Let’s think about your physical wallet for a moment. We at Pillar envision an experience for a digital wallet similar to what you currently carry in your pocket or purse.
Not only is there money (paper and plastic) and government identification cards, but other things such as insurance identification, loyalty cards and other membership cards. Maybe if you’re like me, you’ve tried to eliminate some of the bulk in your physical wallet by storing some of these other pieces of information into your phone. Such apps do exist, but typically your data resides on a server controlled by the company providing the app.
The provider of that app may also sell the information about your loyalty programs to a competing merchant, who then displays advertisements to you through the app. This goes against the concepts of self-sovereign and decentralized identity, as well as privacy.
Thinking further along this path, much of the personal data in your wallet does not need to be verified in your digital wallet. For example, how many times has your grocery store asked to see identification to prove that you are the holder of a loyalty card? In most cases, in everyday use, merely being able to display the identifier is sufficient.
The loyalty card use case is where we’ll begin our development effort. You will be able to store and display those pieces of identifiable personal data that you frequently use directly in your digital wallet.
That information will be stored securely and privately, and will be available while offline. We envision the user experience being as fast as finding and pulling a card from your physical wallet.
Once you've scanned all of your loyalty cards into your Pillar Wallet, and hopefully made your physical wallet a lot lighter, let’s see what other documents we can scan.
How about insurance cards, membership cards and your driver’s license?
While some of these documents may not be valid for use with a government authority in electronic form, there is still a possibility to use them in other situations.
However, in countries and regions with progressive regulations, an electronic version of your driver’s license, for example, can be scanned and accepted by a government authority.
Just last week, Gov. Jared Polis announced the Colorado Digital ID, signing an executive order authorizing this new technology as a legal form of personal identification in Colorado beginning Dec. 1.
For some of these documents, you’ll be able to use the scanned images as the basis for applying for a verifiable credential.

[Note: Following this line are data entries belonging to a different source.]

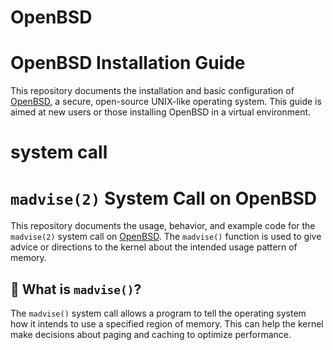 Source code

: # OpenBSD
# OpenBSD Installation Guide

This repository documents the installation and basic configuration of [OpenBSD](https://www.openbsd.org/), a secure, open-source UNIX-like operating system. This guide is aimed at new users or those installing OpenBSD in a virtual environment. 


# system call 
# `madvise(2)` System Call on OpenBSD

This repository documents the usage, behavior, and example code for the `madvise(2)` system call on [OpenBSD](https://www.openbsd.org/). The `madvise()` function is used to give advice or directions to the kernel about the intended usage pattern of memory.

## 📘 What is `madvise()`?

The `madvise()` system call allows a program to tell the operating system how it intends to use a specified region of memory. This can help the kernel make decisions about paging and caching to optimize performance.







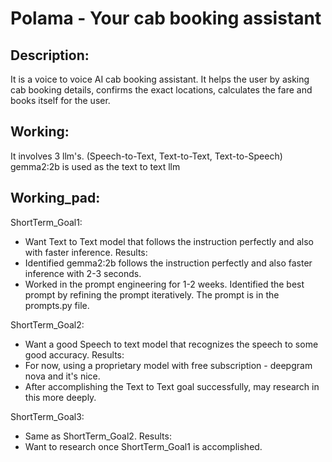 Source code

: # Polama - Your cab booking assistant


## Description:
It is a voice to voice AI cab booking assistant.
It helps the user by asking cab booking details, confirms the exact locations, calculates the fare and books itself for the user.

## Working:
It involves 3 llm's. (Speech-to-Text, Text-to-Text, Text-to-Speech)
gemma2:2b is used as the text to text llm

## Working_pad:
ShortTerm_Goal1:
- Want Text to Text model that follows the instruction perfectly and also with faster inference.
Results:
- Identified gemma2:2b follows the instruction perfectly and also faster inference with 2-3 seconds.
- Worked in the prompt engineering for 1-2 weeks. Identified the best prompt by refining the prompt iteratively. The prompt is in the prompts.py file.

ShortTerm_Goal2:
- Want a good Speech to text model that recognizes the speech to some good accuracy.
Results:
- For now, using a proprietary model with free subscription - deepgram nova and it's nice.
- After accomplishing the Text to Text goal successfully, may research in this more deeply.

ShortTerm_Goal3:
- Same as ShortTerm_Goal2.
Results:
- Want to research once ShortTerm_Goal1 is accomplished. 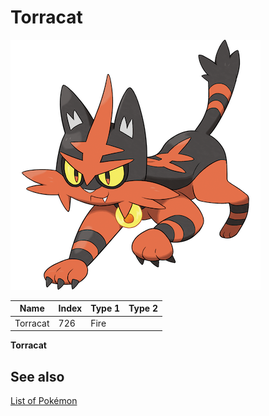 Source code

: # Torracat


![Torracat](images/726.png)

| **Name** | **Index** | **Type 1** | **Type 2** |
|----|----|----|----|
| Torracat | 726 | Fire  |  |

**Torracat** 

## See also

[List of Pokémon](../pokemon.md)
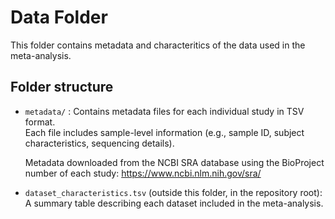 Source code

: 
# Data Folder

This folder contains metadata and characteritics of the data used in the meta-analysis.

## Folder structure

- `metadata/` : Contains metadata files for each individual study in TSV format.  
  Each file includes sample-level information (e.g., sample ID, subject characteristics, sequencing details).

  Metadata downloaded from the NCBI SRA database using the BioProject number of each study: https://www.ncbi.nlm.nih.gov/sra/ 


- `dataset_characteristics.tsv` (outside this folder, in the repository root):  
  A summary table describing each dataset included in the meta-analysis.
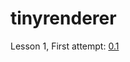 # tinyrenderer

Lesson 1, First attempt: [0.1](https://github.com/sT4R3K/tinyrenderer/blob/0179d054cc02ac7ba62730f18df6d4a798e0014b/main.cpp)
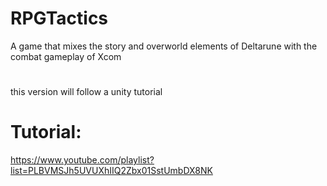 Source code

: # RPGTactics
A game that mixes the story and overworld elements of Deltarune with the combat gameplay of Xcom

#
this version will follow a unity tutorial

# Tutorial:
https://www.youtube.com/playlist?list=PLBVMSJh5UVUXhIIQ2Zbx01SstUmbDX8NK
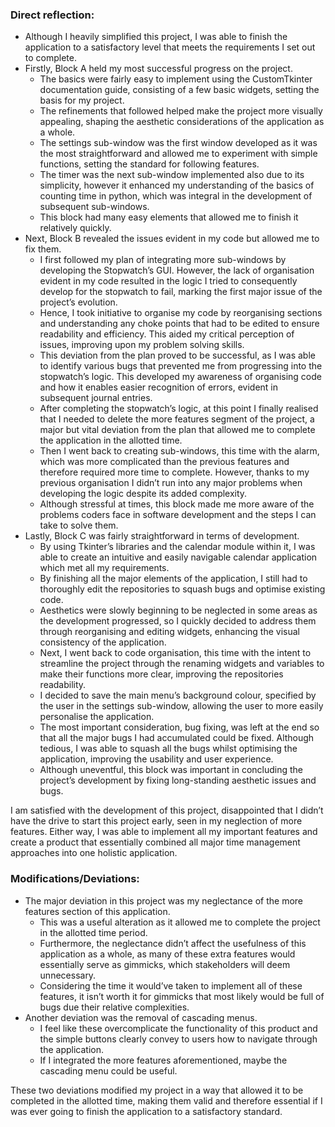 ### Direct reflection:



* Although I heavily simplified this project, I was able to finish the application to a satisfactory level that meets the requirements I set out to complete. 
* Firstly, Block A held my most successful progress on the project.
    * The basics were fairly easy to implement using the CustomTkinter documentation guide, consisting of a few basic widgets, setting the basis for my project.
    * The refinements that followed helped make the project more visually appealing, shaping the aesthetic considerations of the application as a whole.
    * The settings sub-window was the first window developed as it was the most straightforward and allowed me to experiment with simple functions, setting the standard for following features.
    * The timer was the next sub-window implemented also due to its simplicity, however it enhanced my understanding of the basics of counting time in python, which was integral in the development of subsequent sub-windows.
    * This block had many easy elements that allowed me to finish it relatively quickly.
* Next, Block B revealed the issues evident in my code but allowed me to fix them.
    * I first followed my plan of integrating more sub-windows by developing the Stopwatch’s GUI. However, the lack of organisation evident in my code resulted in the logic I tried to consequently develop for the stopwatch to fail, marking the first major issue of the project’s evolution.
    * Hence, I took initiative to organise my code by reorganising sections and understanding any choke points that had to be edited to ensure readability and efficiency. This aided my critical perception of issues, improving upon my problem solving skills.
    * This deviation from the plan proved to be successful, as I was able to identify various bugs that prevented me from progressing into the stopwatch’s logic. This developed my awareness of organising code and how it enables easier recognition of errors, evident in subsequent journal entries.
    * After completing the stopwatch’s logic, at this point I finally realised that I needed to delete the more features segment of the project, a major but vital deviation from the plan that allowed me to complete the application in the allotted time. 
    * Then I went back to creating sub-windows, this time with the alarm, which was more complicated than the previous features and therefore required more time to complete. However, thanks to my previous organisation I didn’t run into any major problems when developing the logic despite its added complexity.
    * Although stressful at times, this block made me more aware of the problems coders face in software development and the steps I can take to solve them.
* Lastly, Block C was fairly straightforward in terms of development.
    * By using Tkinter’s libraries and the calendar module within it, I was able to create an intuitive and easily navigable calendar application which met all my requirements.
    * By finishing all the major elements of the application, I still had to thoroughly edit the repositories to squash bugs and optimise existing code. 
    * Aesthetics were slowly beginning to be neglected in some areas as the development progressed, so I quickly decided to address them through reorganising and editing widgets, enhancing the visual consistency of the application.
    * Next, I went back to code organisation, this time with the intent to streamline the project through the renaming widgets and variables to make their functions more clear, improving the repositories readability.
    * I decided to save the main menu’s background colour, specified by the user in the settings sub-window, allowing the user to more easily personalise the application.
    * The most important consideration, bug fixing, was left at the end so that all the major bugs I had accumulated could be fixed. Although tedious, I was able to squash all the bugs whilst optimising the application, improving the usability and user experience.
    * Although uneventful, this block was important in concluding the project’s development by fixing long-standing aesthetic issues and bugs.

I am satisfied with the development of this project, disappointed that I didn’t have the drive to start this project early, seen in my neglection of more features. Either way, I was able to implement all my important features and create a product that essentially combined all major time management approaches into one holistic application. 


### Modifications/Deviations:



* The major deviation in this project was my neglectance of the more features section of this application.
    * This was a useful alteration as it allowed me to complete the project in the allotted time period.
    * Furthermore, the neglectance didn’t affect the usefulness of this application as a whole, as many of these extra features would essentially serve as gimmicks, which stakeholders will deem unnecessary.
    * Considering the time it would’ve taken to implement all of these features, it isn’t worth it for gimmicks that most likely would be full of bugs due their relative complexities. 
* Another deviation was the removal of cascading menus.
    * I feel like these overcomplicate the functionality of this product and the simple buttons clearly convey to users how to navigate through the application.
    * If I integrated the more features aforementioned, maybe the cascading menu could be useful.

These two deviations modified my project in a way that allowed it to be completed in the allotted time, making them valid and therefore essential if I was ever going to finish the application to a satisfactory standard.
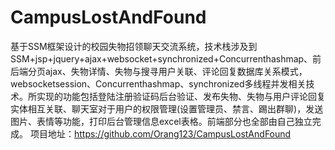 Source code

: # CampusLostAndFound
基于SSM框架设计的校园失物招领聊天交流系统，技术栈涉及到SSM+jsp+jquery+ajax+websocket+synchronized+Concurrenthashmap、前后端分页ajax、失物详情、失物与搜寻用户关联、评论回复数据库关系模式，websocketsession、Concurrenthashmap、synchronized多线程并发相关技术。所实现的功能包括登陆注册验证码后台验证、发布失物、失物与用户评论回复实体相互关联、聊天室对于用户的权限管理(设置管理员、禁言、踢出群聊)，发送图片、表情等功能，打印后台管理信息excel表格。前端部分也全部由自己独立完成。
项目地址：https://github.com/Orang123/CampusLostAndFound
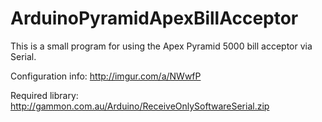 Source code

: # ArduinoPyramidApexBillAcceptor

This is a small program for using the Apex Pyramid 5000 bill acceptor via Serial.

Configuration info: http://imgur.com/a/NWwfP

Required library: http://gammon.com.au/Arduino/ReceiveOnlySoftwareSerial.zip
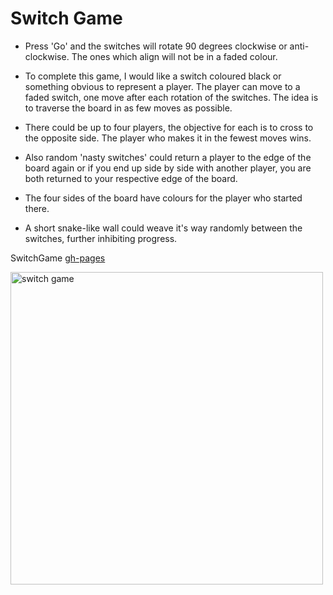 # Switch Game

* Press 'Go' and the switches will rotate 90 degrees clockwise or anti-clockwise. The ones which align will not be in a faded colour.

* To complete this game, I would like a switch coloured black or something obvious to represent a player. The player can move to a faded switch, one move after each rotation of the switches. The idea is to traverse the board in as few moves as possible.

* There could be up to four players, the objective for each is to cross to the opposite side. The player who makes it in the fewest moves wins.

* Also random 'nasty switches' could return a player to the edge of the board again or if you end up side by side with another player, you are both returned to your respective edge of the board.

* The four sides of the board have colours for the player who started there.

* A short snake-like wall could weave it's way randomly between the switches, further inhibiting progress.

SwitchGame [gh-pages](http://shanegibney.github.io/Switch-Game/)

 <img width="500" alt="switch game" src="https://cloud.githubusercontent.com/assets/17167992/20311186/be612630-ab46-11e6-9a1c-1fa130f6dd7d.png">
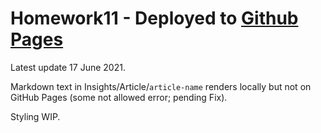 # Homework11 - Deployed to [Github Pages](https://margohpolo.github.io/homework11)

Latest update 17 June 2021.

Markdown text in Insights/Article/`article-name` renders locally but not on GitHub Pages (some not allowed error; pending Fix).

Styling WIP.
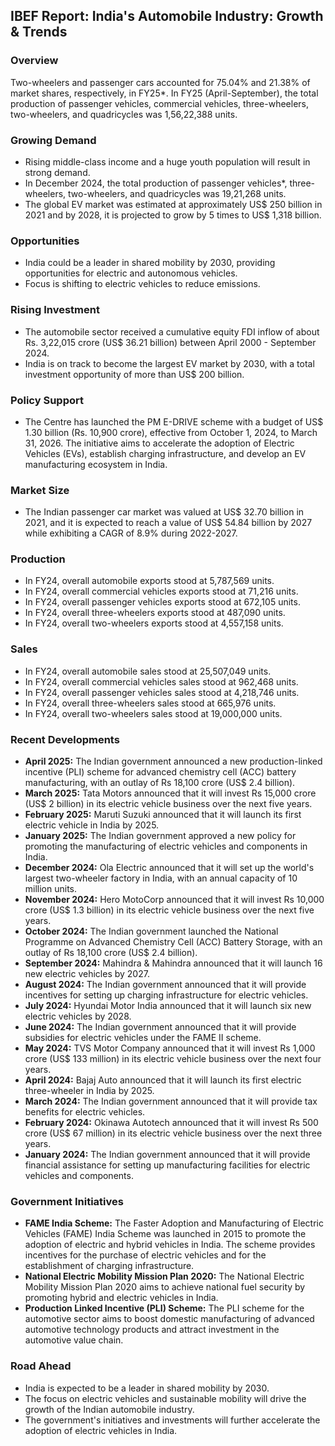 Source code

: ## IBEF Report: India's Automobile Industry: Growth & Trends

### Overview
Two-wheelers and passenger cars accounted for 75.04% and 21.38% of market shares, respectively, in FY25*. In FY25 (April-September), the total production of passenger vehicles, commercial vehicles, three-wheelers, two-wheelers, and quadricycles was 1,56,22,388 units.

### Growing Demand
* Rising middle-class income and a huge youth population will result in strong demand.
* In December 2024, the total production of passenger vehicles*, three-wheelers, two-wheelers, and quadricycles was 19,21,268 units.
* The global EV market was estimated at approximately US$ 250 billion in 2021 and by 2028, it is projected to grow by 5 times to US$ 1,318 billion.

### Opportunities
* India could be a leader in shared mobility by 2030, providing opportunities for electric and autonomous vehicles.
* Focus is shifting to electric vehicles to reduce emissions.

### Rising Investment
* The automobile sector received a cumulative equity FDI inflow of about Rs. 3,22,015 crore (US$ 36.21 billion) between April 2000 - September 2024.
* India is on track to become the largest EV market by 2030, with a total investment opportunity of more than US$ 200 billion.

### Policy Support
* The Centre has launched the PM E-DRIVE scheme with a budget of US$ 1.30 billion (Rs. 10,900 crore), effective from October 1, 2024, to March 31, 2026. The initiative aims to accelerate the adoption of Electric Vehicles (EVs), establish charging infrastructure, and develop an EV manufacturing ecosystem in India.

### Market Size
* The Indian passenger car market was valued at US$ 32.70 billion in 2021, and it is expected to reach a value of US$ 54.84 billion by 2027 while exhibiting a CAGR of 8.9% during 2022-2027.

### Production
* In FY24, overall automobile exports stood at 5,787,569 units.
* In FY24, overall commercial vehicles exports stood at 71,216 units.
* In FY24, overall passenger vehicles exports stood at 672,105 units.
* In FY24, overall three-wheelers exports stood at 487,090 units.
* In FY24, overall two-wheelers exports stood at 4,557,158 units.

### Sales
* In FY24, overall automobile sales stood at 25,507,049 units.
* In FY24, overall commercial vehicles sales stood at 962,468 units.
* In FY24, overall passenger vehicles sales stood at 4,218,746 units.
* In FY24, overall three-wheelers sales stood at 665,976 units.
* In FY24, overall two-wheelers sales stood at 19,000,000 units.

### Recent Developments
* **April 2025:** The Indian government announced a new production-linked incentive (PLI) scheme for advanced chemistry cell (ACC) battery manufacturing, with an outlay of Rs 18,100 crore (US$ 2.4 billion).
* **March 2025:** Tata Motors announced that it will invest Rs 15,000 crore (US$ 2 billion) in its electric vehicle business over the next five years.
* **February 2025:** Maruti Suzuki announced that it will launch its first electric vehicle in India by 2025.
* **January 2025:** The Indian government approved a new policy for promoting the manufacturing of electric vehicles and components in India.
* **December 2024:** Ola Electric announced that it will set up the world's largest two-wheeler factory in India, with an annual capacity of 10 million units.
* **November 2024:** Hero MotoCorp announced that it will invest Rs 10,000 crore (US$ 1.3 billion) in its electric vehicle business over the next five years.
* **October 2024:** The Indian government launched the National Programme on Advanced Chemistry Cell (ACC) Battery Storage, with an outlay of Rs 18,100 crore (US$ 2.4 billion).
* **September 2024:** Mahindra & Mahindra announced that it will launch 16 new electric vehicles by 2027.
* **August 2024:** The Indian government announced that it will provide incentives for setting up charging infrastructure for electric vehicles.
* **July 2024:** Hyundai Motor India announced that it will launch six new electric vehicles by 2028.
* **June 2024:** The Indian government announced that it will provide subsidies for electric vehicles under the FAME II scheme.
* **May 2024:** TVS Motor Company announced that it will invest Rs 1,000 crore (US$ 133 million) in its electric vehicle business over the next four years.
* **April 2024:** Bajaj Auto announced that it will launch its first electric three-wheeler in India by 2025.
* **March 2024:** The Indian government announced that it will provide tax benefits for electric vehicles.
* **February 2024:** Okinawa Autotech announced that it will invest Rs 500 crore (US$ 67 million) in its electric vehicle business over the next three years.
* **January 2024:** The Indian government announced that it will provide financial assistance for setting up manufacturing facilities for electric vehicles and components.

### Government Initiatives
* **FAME India Scheme:** The Faster Adoption and Manufacturing of Electric Vehicles (FAME) India Scheme was launched in 2015 to promote the adoption of electric and hybrid vehicles in India. The scheme provides incentives for the purchase of electric vehicles and for the establishment of charging infrastructure.
* **National Electric Mobility Mission Plan 2020:** The National Electric Mobility Mission Plan 2020 aims to achieve national fuel security by promoting hybrid and electric vehicles in India.
* **Production Linked Incentive (PLI) Scheme:** The PLI scheme for the automotive sector aims to boost domestic manufacturing of advanced automotive technology products and attract investment in the automotive value chain.

### Road Ahead
* India is expected to be a leader in shared mobility by 2030.
* The focus on electric vehicles and sustainable mobility will drive the growth of the Indian automobile industry.
* The government's initiatives and investments will further accelerate the adoption of electric vehicles in India.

For example, you’ve scanned your national ID card. Your wallet will have a list of credential issuers for that document, and you choose to select one of them. The service providers can either be government agencies or private businesses certified by the government.
Any fees charged by the service provider can be paid using the Pillar Payment Network within the wallet. Upon selecting a service, you may be asked to take a selfie photo and a liveness check, along with any other proof necessary. This example is close to what Pillar demonstrated for the Dutch government at their hackathon last year. See the video of our presentation below.
This “documents first” approach to credentials gives each individual the ability to have documents available in their digital wallet sooner, and then to have credentials issued against those documents as service providers become available, as well as when services to use those credentials become more widely available.
Once this infrastructure is in place, it will be easier to expand the Pillar platform to store additional types of personal data and to expand the types of service providers that are available.
In the near future, you’ll be able to pay a few pillars for a bicycle finder assistant — yes, I realize that we’ve used the bicycle use case a lot — and it will be able to gather data, with your consent, such as height, weight, location and sporting goods store loyalty programs, to suggest the best offers for a new bicycle. Then the assistant can buy it and have it delivered to you. Our personal data management, Offers Engine and payment network make all of this possible.
The Pillar Wallet will soon be able to store digital versions of all kinds of documents from your physical wallet. We’re always keen to hear your feedback on our approach as we move forward in the development cycle.